Dizia trabalhar em um escritório ali perto e passou a, todas as noites, tomar a estreita rua paralela ao muro maior da empresa. Sempre tarde da noite. Sempre no mesmo horário, após as 21h, passos delicados eram ouvidos e sua silhueta surgia, fantasmagórica, em meio à neblina. Sempre sozinha. O velho temia pela sua segurança, pois impossível seria não lembrar do assassinato sem solução que chocou toda aquela região. Ela ria e dizia nada temer, pois já se acostumara à escuridão. O velho deixava sua guarita e a acompanhava durante pelo menos duzentos metros do trecho menos iluminado, até vê-la dobrar a esquina e atingir uma via mais segura.
Não havia nenhuma intenção amorosa na boa vontade do velho vigia, nada disso. Na verdade, ele a via, talvez, como a filha que nunca tivera. Os filhos homens, todos, ganharam o, ou se perderam no mundo. Helena preenchia a solidão que sentia, preenchia uma lacuna causada pelo abandono dos filhos. Tinha realmente idade para ser sua filha, e era muito bonita e simpática. Pele pálida e delicada, Cabelos negros, grandes e enigmáticos olhos. Ele nunca soube precisar se todo o carinho e afeto que por ela desenvolvera era mútuo. Talvez ela estivesse apenas sendo simpática e educada. Talvez visse nele realmente a figura de um pai. Ou ainda, quem sabe, só estivesse se aproveitando de sua companhia para ter alguma segurança e não ser outra vítima nas manchetes do jornal local.
Apesar de tal rotina já existir há algum tempo, pouco sabiam um do outro. Os duzentos metros que percorriam lado a lado não davam espaço à conversas mais profundas. Dela ele sabia ser secretária. O porquê de voltar sempre tão tarde nunca teve liberdade para questionar. Se tinha namorado ou marido, também não sabia. Pensava que não… e como perguntaria esse tipo de coisa? E que tipo de homem deixaria sua companheira aventurar-se perigosamente, todos as noites, sozinha por perigosas e escuras ruas?

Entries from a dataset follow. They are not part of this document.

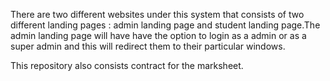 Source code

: There are two different websites under this system that consists of two different 
landing pages : admin landing page and student landing page.The admin landing 
page will have have the option to login as a admin or as a super admin and this 
will redirect them to their particular windows. 

This repository also consists contract for the marksheet.
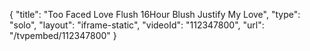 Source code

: {
    "title": "Too Faced Love Flush 16Hour Blush  Justify My Love",
    "type": "solo",
    "layout": "iframe-static",
    "videoId": "112347800",
    "url": "\/tvpembed\/112347800"
} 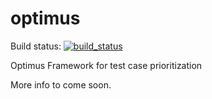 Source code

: # optimus

Build status: [![build_status](https://travis-ci.com/helenocampos/optimus/apiee.svg?branch=master)](https://travis-ci.com/helenocampos/optimus)

Optimus Framework for test case prioritization

More info to come soon.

Helena também pouco dele sabia. Somente ser um viúvo solitário que parecia ainda trabalhar para evitar cair no esquecimento absoluto… o velho procurava ainda ter alguma utilidade na vida, devia ser isso…
É claro que havia também mornas e prazerosas noites de verão, com a temperatura agradável e o dia insistindo em ficar por mais tempo. Sem a úmida e lúgubre neblina ao fundo, a silhueta de Helena surgia menos surreal. Já não se parecia com um sonho, ou uma gótica pintura que remetia a contos de terror. Mas parece que tais noites de verão não ficavam tão marcadas na memória de nossos personagens quanto aquelas em que Helena parecia, apesar de sempre negar, pedir alguma ajuda ao velho vigia. A melancólica neblina combinava perfeitamente com a pálida pele, assim como com seus cabelos negros e seu olhar, por vezes, tão intrigante e misterioso.
Passos fazem-se ouvir na noite fria e silenciosa. Como já era rotina, os cães latem. A silhueta do jovem casal recorta a pouca claridade proveniente de um dos pontos de luz que, vez ou outra, parece querer apagar-se. É inverno e os jovens caminham abraçados na ânsia de aplacar um pouco todo aquele frio. Um dos cães reconhece Helena e o alarido cessa.
— Vem sempre me buscar mesmo?
— Com certeza, mina minha não vai andar por aí no escuro desse jeito… é muito perigoso, e semana que vem tiro o carro da oficina, vai facilitar bastante nossa vida — Responde o jovem com olhar apaixonado.
O casal passa ao lado da velha guarita. Helena ignora momentaneamente o namorado recém conquistado e diminui o passo, hesitante. Lança um olhar triste e profundo em direção à velha e deserta guarita. Ele nada percebe, pois encontra-se distraído comentando que ela jamais deveria ter feito, sozinha, aquele trajeto, uma vez que era muito bem conhecida a história da jovem assassinada pelo vigia que, por tantos anos, trabalhou naquela empresa.